Quando Kunibert se ne accorse era ormai troppo tardi. Qualcosa di viscido e nero si era attorcigliato attorno alla sua caviglia e con insistenza stava cercando di trascinarlo giù dal terrazzo. Il ragazzo cadde dalla sedia e finì per terra. Riconobbe immediatamente quel nero purissimo e imprecò sotto voce. Ce n'erano altri, il mostro dell'altro giorno non era l'unico! Doveva avvisare Mackenzie, doveva dirle di raggiungerlo! Dov'era il suo cellulare? Una mano dalle dita lunghe e sottili artigliò la ringhiera del terrazzo e la creatura nera fece capolino. Gli occhi rossi brillavano minacciosi e puntavano Kunibert. L'enciclopedia era caduta per terra con lui. Non avendo altre armi a disposizioni, il giovane la prese e iniziò a colpire il tentacolo col dorso del pesante libro. Il mostro, dopo un po', mollò la presa e ritirò la terminazione contusa. Kunibert approfittò del momento per ritirarsi in casa e chiudere la portafinestra del terrazzo. Corse in camera sua, frugò nello zaino e tirò fuori il cellulare.
-”Mackenzie, ne è comparso un altro!”-.
-”Un altro cosa?”- domandò la ragazza dall'altro capo del telefono.
-”Un altro...!”-. La finestra alle sue spalle si infranse e la mano artigliata lo afferrò e lo trascinò fuori.
-”Kunibert! Kunibert!”- gridò Mackenzie dal telefono abbandonato sul pavimento.
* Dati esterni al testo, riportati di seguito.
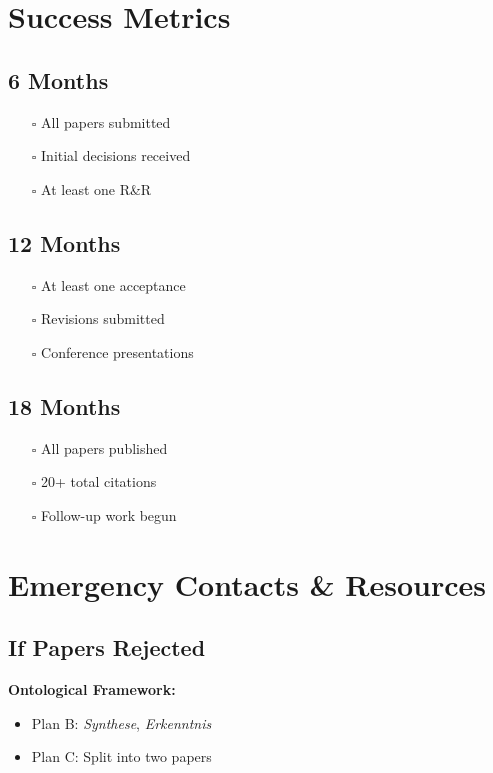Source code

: \documentclass[12pt]{article}
\begin{document}
\section*{Success Metrics}

\subsection*{6 Months}
\begin{itemize}[itemsep=0pt]
\item[$\square$] All papers submitted
\item[$\square$] Initial decisions received
\item[$\square$] At least one R\&R
\end{itemize}

\subsection*{12 Months}
\begin{itemize}[itemsep=0pt]
\item[$\square$] At least one acceptance
\item[$\square$] Revisions submitted
\item[$\square$] Conference presentations
\end{itemize}

\subsection*{18 Months}
\begin{itemize}[itemsep=0pt]
\item[$\square$] All papers published
\item[$\square$] 20+ total citations
\item[$\square$] Follow-up work begun
\end{itemize}

\section*{Emergency Contacts \& Resources}

\subsection*{If Papers Rejected}

\textbf{Ontological Framework:}
\begin{itemize}[itemsep=0pt]
\item Plan B: \textit{Synthese}, \textit{Erkenntnis}
\item Plan C: Split into two papers
\end{itemize}
\end{document}
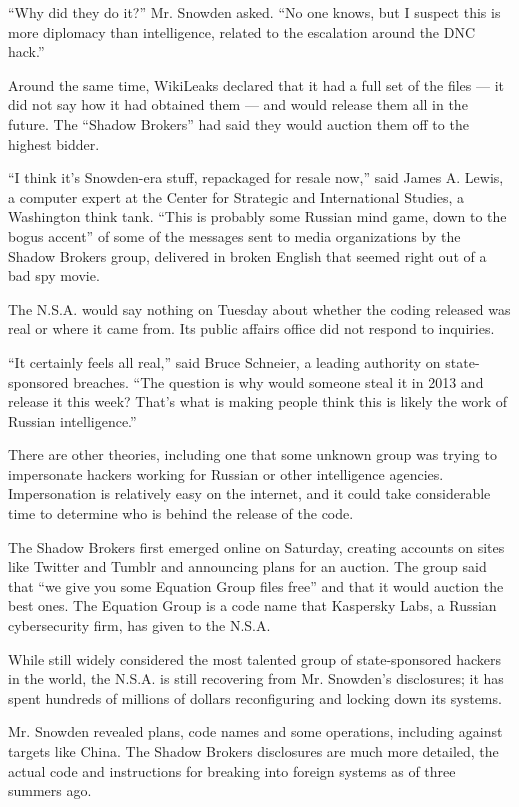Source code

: ``Why did they do it?'' Mr. Snowden asked. ``No one knows, but I suspect
this is more diplomacy than intelligence, related to the escalation
around the DNC hack.''

Around the same time, WikiLeaks declared that it had a full set of the
files --- it did not say how it had obtained them --- and would release
them all in the future. The ``Shadow Brokers'' had said they would
auction them off to the highest bidder.

``I think it's Snowden-era stuff, repackaged for resale now,'' said
James A. Lewis, a computer expert at the Center for Strategic and
International Studies, a Washington think tank. ``This is probably some
Russian mind game, down to the bogus accent'' of some of the messages
sent to media organizations by the Shadow Brokers group, delivered in
broken English that seemed right out of a bad spy movie.

The N.S.A. would say nothing on Tuesday about whether the coding
released was real or where it came from. Its public affairs office did
not respond to inquiries.

``It certainly feels all real,'' said Bruce Schneier, a leading
authority on state-sponsored breaches. ``The question is why would
someone steal it in 2013 and release it this week? That's what is making
people think this is likely the work of Russian intelligence.''

There are other theories, including one that some unknown group was
trying to impersonate hackers working for Russian or other intelligence
agencies. Impersonation is relatively easy on the internet, and it could
take considerable time to determine who is behind the release of the
code.

The Shadow Brokers first emerged online on Saturday, creating accounts
on sites like Twitter and Tumblr and announcing plans for an auction.
The group said that ``we give you some Equation Group files free'' and
that it would auction the best ones. The Equation Group is a code name
that Kaspersky Labs, a Russian cybersecurity firm, has given to the
N.S.A.

While still widely considered the most talented group of state-sponsored
hackers in the world, the N.S.A. is still recovering from Mr. Snowden's
disclosures; it has spent hundreds of millions of dollars reconfiguring
and locking down its systems.

Mr. Snowden revealed plans, code names and some operations, including
against targets like China. The Shadow Brokers disclosures are much more
detailed, the actual code and instructions for breaking into foreign
systems as of three summers ago.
Questa volta la creatura era enorme. Aveva allungato le gambe per raggiungere il quarto piano del complesso. Senza proferire parola, avvicinò l'ostaggio al petto. Kunibert vide il petto del mostro liquefarsi e separarsi, rivelando una cavità dalla quale colava senza sosta la sostanza di cui era fatto il nemico. Il giovane provò a divincolarsi, ma non ebbe successo. Il secondo tentativo, più ragionato, andò a segno. Se la scorsa volta era riuscito a intrappolare la creatura nera in una bolla, forse quella barriera poteva essere usata anche per difesa. Kunibert creò una barriera sferica attorno a sé che fece esplodere la mano nera. La sostanza molliccia schizzò da tutte le parti. Kunibert, ancora all'interno della sua barriera, iniziò la caduta verso il basso e finì in mezzo alla strada. La sfera protettiva si infranse come vetro, ma i frammenti scomparvero nel nulla. Il nemico mostruoso si ridimensionò accorciando le gambe e tornò a fissare Kunibert. Mosse qualche passo in avanti con un'andatura incerta e traballante. Sembrava meno risoluto del suo predecessore.
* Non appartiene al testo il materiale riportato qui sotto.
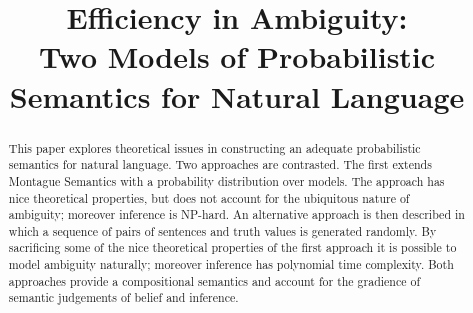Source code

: \documentclass[a4paper,11pt]{article}
\title{Efficiency in Ambiguity:\\ Two Models of Probabilistic Semantics for Natural Language}
\author{}
\date{}
\theoremstyle{definition}
\begin{document}
\maketitle
\begin{abstract}
This paper explores theoretical issues in constructing an adequate probabilistic semantics for natural language. Two approaches are contrasted. The first extends Montague
Semantics with a probability distribution over 
models. The approach has nice theoretical properties, but does
not account for the ubiquitous nature of ambiguity; moreover inference is
NP-hard. An alternative approach is then described in which a sequence of pairs of sentences and truth values is generated
randomly. By sacrificing some of the nice theoretical properties of
the first approach it is possible to model ambiguity naturally;
moreover inference has polynomial time
complexity. Both approaches provide a compositional semantics and account for the gradience of semantic judgements of belief and inference.  
\end{abstract}



\end{document}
A quel punto fece una cosa che lasciò Kunibert esterrefatto: parlò.
Una cavità rotonda simile a una bocca si aprì sulla sua faccia, appena sotto gli occhi puntiformi, e da essa uscì un suono gutturale poco chiaro.
-”Ti... Ti...”- sembrava dire. -”Ku... Ti...”-.
Subito dopo aver pronunciato quei monosillabi, il mostro nero come la pece perse la struttura solida e si liquefò, diventando una pozzanghera nera e sparendo nel sottosuolo. Kunibert, gli occhi di ghiaccio spalancati, non riuscì ad aprire bocca. Guardò prima la finestra del suo appartamento, poi il punto nel quale il nemico era scomparso. Non l'aveva attaccato, aveva cercato di... rapirlo?
Un improvviso rumore tintinnante riportò Kunibert alla realtà e lo fece sobbalzare. Si voltò di scatto e si trovò davanti una ragazza dai liscissimi capelli corvini legati in una coda alta, una miriade di braccialetti di metallo ai polsi e uno strano mazzo di carte in mano. I loro sguardi si incrociarono e la ragazza alzò un sopracciglio, sorridendo altezzosamente.
-”Le carte lo avevano predetto”- esordì. -”Un giorno avrei incontrato un giovane dai capelli argentati perseguitato da sentimenti, emozioni e fantasmi, un ragazzo che avrebbe cambiato per sempre la mia vita. Allora, Kunibert della kunzite, lo farai? Cambierai la mia vita?”-.